* Task statement: Find the line with "在介绍之前，我们可以用前面描述到的smem来做一个手动的测试，" in the entries below, then reproduce it and every line after it down to and including the line with "3，使用addresssan", exactly.

* Dataset records:
↓↓↓

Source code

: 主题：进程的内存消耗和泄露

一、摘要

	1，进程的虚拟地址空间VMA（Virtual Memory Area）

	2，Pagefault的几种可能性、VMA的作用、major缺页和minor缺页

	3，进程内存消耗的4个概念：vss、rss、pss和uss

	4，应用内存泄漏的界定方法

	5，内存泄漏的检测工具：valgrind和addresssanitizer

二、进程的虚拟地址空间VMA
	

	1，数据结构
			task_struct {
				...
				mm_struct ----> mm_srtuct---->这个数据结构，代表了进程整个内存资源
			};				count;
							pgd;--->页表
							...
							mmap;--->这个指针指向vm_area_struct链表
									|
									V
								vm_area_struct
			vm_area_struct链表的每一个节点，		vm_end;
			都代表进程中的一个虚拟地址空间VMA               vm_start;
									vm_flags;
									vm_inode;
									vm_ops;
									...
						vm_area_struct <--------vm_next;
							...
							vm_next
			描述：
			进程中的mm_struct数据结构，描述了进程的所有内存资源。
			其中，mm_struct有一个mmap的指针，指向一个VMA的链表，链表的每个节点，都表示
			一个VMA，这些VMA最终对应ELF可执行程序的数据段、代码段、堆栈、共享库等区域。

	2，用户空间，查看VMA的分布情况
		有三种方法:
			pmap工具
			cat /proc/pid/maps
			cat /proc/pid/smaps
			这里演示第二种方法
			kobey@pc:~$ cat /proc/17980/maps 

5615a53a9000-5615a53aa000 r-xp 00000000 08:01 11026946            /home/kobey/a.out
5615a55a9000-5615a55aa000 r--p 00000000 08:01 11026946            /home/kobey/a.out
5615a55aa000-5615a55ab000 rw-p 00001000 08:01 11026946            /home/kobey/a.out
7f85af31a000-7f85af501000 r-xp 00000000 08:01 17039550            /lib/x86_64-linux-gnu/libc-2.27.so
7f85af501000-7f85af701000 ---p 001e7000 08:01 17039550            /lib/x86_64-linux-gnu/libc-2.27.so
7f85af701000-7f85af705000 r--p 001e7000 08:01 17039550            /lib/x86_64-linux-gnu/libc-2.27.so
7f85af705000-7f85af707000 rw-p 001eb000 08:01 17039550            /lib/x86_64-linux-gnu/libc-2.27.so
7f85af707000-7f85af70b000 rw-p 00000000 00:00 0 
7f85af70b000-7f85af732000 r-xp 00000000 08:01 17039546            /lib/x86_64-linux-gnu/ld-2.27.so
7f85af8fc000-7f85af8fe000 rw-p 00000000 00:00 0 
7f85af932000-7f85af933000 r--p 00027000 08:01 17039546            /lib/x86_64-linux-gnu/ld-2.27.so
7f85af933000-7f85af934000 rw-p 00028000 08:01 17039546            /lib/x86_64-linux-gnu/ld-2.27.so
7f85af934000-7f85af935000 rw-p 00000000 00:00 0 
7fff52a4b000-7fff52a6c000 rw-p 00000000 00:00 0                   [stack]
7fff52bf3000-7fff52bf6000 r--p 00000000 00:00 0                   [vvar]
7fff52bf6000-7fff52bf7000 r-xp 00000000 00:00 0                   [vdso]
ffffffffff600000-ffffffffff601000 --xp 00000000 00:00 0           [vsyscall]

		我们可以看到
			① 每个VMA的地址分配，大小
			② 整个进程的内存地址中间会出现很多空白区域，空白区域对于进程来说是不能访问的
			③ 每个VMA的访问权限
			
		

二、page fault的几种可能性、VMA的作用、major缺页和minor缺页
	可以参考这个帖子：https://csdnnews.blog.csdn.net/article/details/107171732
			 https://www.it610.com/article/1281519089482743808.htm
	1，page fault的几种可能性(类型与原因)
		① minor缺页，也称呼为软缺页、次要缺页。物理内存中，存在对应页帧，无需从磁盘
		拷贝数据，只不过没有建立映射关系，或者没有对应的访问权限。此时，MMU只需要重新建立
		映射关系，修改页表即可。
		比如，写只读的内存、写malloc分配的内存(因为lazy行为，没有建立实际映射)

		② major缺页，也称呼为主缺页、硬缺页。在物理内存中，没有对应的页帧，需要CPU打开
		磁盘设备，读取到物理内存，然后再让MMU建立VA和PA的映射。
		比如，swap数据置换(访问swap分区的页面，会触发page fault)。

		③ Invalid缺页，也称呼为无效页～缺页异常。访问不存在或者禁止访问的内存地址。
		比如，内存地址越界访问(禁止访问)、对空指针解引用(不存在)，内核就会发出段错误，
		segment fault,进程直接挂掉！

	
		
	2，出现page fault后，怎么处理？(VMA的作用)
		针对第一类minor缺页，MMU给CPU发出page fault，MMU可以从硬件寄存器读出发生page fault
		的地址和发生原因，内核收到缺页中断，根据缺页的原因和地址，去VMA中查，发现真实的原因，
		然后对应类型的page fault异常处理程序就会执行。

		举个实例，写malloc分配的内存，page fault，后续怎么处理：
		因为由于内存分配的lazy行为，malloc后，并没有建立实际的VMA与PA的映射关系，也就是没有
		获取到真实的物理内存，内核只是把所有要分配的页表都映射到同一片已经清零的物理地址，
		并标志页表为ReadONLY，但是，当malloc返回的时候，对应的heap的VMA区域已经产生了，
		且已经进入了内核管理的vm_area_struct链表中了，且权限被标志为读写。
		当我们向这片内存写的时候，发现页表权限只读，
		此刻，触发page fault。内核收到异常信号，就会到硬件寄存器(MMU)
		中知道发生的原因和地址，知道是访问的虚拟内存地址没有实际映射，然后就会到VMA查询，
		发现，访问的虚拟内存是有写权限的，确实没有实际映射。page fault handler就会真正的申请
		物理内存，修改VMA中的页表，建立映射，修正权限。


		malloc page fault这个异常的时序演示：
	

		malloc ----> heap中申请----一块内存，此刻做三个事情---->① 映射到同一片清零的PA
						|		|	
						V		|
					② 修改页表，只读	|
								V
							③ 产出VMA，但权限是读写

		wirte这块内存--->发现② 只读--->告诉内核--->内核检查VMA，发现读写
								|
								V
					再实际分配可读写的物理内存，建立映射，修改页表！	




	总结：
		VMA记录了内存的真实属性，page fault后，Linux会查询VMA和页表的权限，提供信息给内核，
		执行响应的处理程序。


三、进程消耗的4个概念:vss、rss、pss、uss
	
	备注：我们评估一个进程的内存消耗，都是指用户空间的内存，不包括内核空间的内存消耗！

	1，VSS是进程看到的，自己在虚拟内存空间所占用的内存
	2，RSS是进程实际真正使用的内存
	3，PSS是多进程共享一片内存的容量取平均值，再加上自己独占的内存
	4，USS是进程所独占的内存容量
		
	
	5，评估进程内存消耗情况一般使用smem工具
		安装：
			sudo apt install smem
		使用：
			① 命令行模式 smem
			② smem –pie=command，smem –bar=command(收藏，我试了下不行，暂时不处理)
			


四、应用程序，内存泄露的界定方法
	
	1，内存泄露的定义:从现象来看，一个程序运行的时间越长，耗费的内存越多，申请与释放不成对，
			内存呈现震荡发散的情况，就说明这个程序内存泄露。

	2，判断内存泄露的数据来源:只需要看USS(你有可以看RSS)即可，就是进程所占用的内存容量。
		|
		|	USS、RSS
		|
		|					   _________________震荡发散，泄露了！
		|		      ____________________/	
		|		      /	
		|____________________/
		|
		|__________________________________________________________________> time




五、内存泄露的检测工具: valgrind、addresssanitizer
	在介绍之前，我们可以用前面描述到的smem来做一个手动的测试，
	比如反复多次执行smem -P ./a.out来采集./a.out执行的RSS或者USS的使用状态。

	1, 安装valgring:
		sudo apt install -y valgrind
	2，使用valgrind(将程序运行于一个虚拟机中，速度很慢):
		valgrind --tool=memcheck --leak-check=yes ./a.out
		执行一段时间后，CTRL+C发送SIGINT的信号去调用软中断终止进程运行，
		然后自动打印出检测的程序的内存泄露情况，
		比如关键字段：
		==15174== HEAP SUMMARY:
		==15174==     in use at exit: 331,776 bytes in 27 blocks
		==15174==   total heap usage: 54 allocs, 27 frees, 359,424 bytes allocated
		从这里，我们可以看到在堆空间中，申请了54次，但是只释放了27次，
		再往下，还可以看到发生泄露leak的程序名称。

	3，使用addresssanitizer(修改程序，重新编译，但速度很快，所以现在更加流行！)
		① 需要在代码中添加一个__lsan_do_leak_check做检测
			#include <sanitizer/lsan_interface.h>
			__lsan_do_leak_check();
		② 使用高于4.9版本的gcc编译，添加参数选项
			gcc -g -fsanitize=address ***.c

↑↑↑
↓↓↓

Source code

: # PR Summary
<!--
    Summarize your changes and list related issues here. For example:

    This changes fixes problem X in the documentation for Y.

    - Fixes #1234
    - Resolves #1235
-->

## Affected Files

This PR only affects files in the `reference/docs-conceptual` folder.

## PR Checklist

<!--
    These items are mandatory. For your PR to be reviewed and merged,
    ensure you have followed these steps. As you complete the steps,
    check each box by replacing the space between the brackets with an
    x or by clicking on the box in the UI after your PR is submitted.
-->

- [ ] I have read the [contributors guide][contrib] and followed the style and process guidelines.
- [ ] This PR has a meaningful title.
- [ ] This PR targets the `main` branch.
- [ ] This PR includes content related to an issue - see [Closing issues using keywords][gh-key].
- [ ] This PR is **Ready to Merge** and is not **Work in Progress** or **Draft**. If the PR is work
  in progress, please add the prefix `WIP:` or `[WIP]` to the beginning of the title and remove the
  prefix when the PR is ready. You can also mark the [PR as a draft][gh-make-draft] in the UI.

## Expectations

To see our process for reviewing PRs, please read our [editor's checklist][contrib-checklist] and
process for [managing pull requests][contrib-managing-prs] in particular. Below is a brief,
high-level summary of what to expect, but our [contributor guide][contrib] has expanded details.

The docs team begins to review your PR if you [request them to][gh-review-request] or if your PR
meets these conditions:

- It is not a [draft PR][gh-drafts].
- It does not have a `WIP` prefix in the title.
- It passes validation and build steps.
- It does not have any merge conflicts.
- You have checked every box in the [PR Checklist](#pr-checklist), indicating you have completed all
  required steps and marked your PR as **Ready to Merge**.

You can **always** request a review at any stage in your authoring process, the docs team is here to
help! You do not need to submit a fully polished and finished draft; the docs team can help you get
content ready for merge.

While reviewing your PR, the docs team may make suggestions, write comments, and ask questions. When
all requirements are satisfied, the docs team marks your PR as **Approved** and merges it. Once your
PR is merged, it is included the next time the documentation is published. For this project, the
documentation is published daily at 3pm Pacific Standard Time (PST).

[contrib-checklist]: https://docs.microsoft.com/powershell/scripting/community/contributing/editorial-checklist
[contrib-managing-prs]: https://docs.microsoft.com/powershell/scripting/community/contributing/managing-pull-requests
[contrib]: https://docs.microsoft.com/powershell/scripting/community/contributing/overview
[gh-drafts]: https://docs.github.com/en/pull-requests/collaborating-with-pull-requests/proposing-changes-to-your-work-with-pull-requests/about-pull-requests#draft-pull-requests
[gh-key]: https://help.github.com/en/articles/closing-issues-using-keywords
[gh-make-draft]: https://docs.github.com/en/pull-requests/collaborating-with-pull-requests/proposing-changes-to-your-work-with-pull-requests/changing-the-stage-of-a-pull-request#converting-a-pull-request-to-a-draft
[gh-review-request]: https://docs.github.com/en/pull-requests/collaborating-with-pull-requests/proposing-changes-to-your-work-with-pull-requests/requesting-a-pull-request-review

↑↑↑

* Finished task:
	在介绍之前，我们可以用前面描述到的smem来做一个手动的测试，
	比如反复多次执行smem -P ./a.out来采集./a.out执行的RSS或者USS的使用状态。

	1, 安装valgring:
		sudo apt install -y valgrind
	2，使用valgrind(将程序运行于一个虚拟机中，速度很慢):
		valgrind --tool=memcheck --leak-check=yes ./a.out
		执行一段时间后，CTRL+C发送SIGINT的信号去调用软中断终止进程运行，
		然后自动打印出检测的程序的内存泄露情况，
		比如关键字段：
		==15174== HEAP SUMMARY:
		==15174==     in use at exit: 331,776 bytes in 27 blocks
		==15174==   total heap usage: 54 allocs, 27 frees, 359,424 bytes allocated
		从这里，我们可以看到在堆空间中，申请了54次，但是只释放了27次，
		再往下，还可以看到发生泄露leak的程序名称。

	3，使用addresssanitizer(修改程序，重新编译，但速度很快，所以现在更加流行！)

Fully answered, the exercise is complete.